**What is required**:
Search the material below for lines containing the string "lags", and copy every one you find.

**Records shown**:
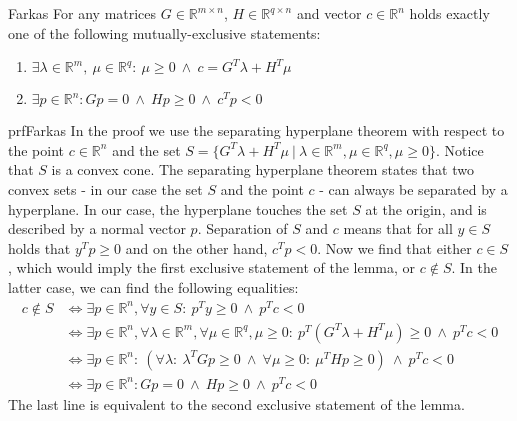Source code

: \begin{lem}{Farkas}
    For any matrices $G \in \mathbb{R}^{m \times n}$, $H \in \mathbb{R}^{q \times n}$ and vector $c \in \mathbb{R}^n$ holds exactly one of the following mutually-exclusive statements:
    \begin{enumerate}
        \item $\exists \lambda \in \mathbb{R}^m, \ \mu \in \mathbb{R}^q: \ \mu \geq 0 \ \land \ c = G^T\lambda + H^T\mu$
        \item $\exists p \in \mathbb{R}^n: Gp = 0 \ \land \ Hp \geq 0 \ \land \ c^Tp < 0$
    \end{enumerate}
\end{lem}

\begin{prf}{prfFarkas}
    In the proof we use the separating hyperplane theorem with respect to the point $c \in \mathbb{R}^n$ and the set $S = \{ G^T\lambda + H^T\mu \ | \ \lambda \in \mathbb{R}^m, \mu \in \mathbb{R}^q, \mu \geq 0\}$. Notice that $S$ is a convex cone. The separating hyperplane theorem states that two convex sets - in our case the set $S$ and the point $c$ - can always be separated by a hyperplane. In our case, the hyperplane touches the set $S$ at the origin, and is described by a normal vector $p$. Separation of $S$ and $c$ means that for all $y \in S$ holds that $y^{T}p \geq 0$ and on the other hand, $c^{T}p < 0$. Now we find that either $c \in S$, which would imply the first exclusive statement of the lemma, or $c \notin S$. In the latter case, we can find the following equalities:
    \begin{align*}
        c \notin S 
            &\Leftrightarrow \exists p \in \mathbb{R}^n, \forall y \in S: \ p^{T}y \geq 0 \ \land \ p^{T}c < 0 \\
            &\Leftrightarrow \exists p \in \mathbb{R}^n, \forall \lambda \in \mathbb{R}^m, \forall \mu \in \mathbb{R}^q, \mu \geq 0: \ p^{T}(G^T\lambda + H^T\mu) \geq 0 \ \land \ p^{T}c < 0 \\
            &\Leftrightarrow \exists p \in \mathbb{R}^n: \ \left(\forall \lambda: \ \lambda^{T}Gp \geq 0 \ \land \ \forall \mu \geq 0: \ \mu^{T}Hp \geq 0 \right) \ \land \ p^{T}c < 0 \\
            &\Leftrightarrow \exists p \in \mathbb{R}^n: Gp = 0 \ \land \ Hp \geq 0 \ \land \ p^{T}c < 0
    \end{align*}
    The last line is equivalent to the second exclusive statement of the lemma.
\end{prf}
* * *
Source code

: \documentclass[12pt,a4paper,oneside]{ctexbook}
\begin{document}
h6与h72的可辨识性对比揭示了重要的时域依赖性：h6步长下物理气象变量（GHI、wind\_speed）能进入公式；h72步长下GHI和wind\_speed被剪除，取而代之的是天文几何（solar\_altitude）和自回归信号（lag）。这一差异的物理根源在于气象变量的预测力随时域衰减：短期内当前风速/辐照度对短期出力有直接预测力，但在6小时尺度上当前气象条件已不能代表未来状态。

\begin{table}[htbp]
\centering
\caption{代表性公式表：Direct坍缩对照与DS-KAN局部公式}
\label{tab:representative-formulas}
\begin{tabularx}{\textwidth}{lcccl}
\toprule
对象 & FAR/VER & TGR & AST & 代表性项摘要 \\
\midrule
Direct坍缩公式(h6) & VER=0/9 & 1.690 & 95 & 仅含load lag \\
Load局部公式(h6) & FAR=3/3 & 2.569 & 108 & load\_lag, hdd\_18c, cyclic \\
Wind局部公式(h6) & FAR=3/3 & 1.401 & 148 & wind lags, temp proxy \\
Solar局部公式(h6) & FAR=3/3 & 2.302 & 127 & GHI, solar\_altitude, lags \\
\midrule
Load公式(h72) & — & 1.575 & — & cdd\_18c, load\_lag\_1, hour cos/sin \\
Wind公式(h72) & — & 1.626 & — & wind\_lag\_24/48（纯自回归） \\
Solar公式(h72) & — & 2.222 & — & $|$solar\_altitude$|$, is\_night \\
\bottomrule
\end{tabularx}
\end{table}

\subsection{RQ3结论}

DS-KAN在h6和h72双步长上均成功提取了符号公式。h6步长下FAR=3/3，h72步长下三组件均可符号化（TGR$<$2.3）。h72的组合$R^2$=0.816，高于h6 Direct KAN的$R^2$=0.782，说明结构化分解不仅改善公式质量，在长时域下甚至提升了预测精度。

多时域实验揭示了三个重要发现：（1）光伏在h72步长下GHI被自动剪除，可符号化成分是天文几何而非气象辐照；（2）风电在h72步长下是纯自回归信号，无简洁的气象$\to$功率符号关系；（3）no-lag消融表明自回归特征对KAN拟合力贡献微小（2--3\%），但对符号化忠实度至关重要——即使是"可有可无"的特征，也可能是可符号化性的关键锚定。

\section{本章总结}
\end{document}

**Task answer**:
Wind局部公式(h6) & FAR=3/3 & 1.401 & 148 & wind lags, temp proxy \\
Solar局部公式(h6) & FAR=3/3 & 2.302 & 127 & GHI, solar\_altitude, lags \\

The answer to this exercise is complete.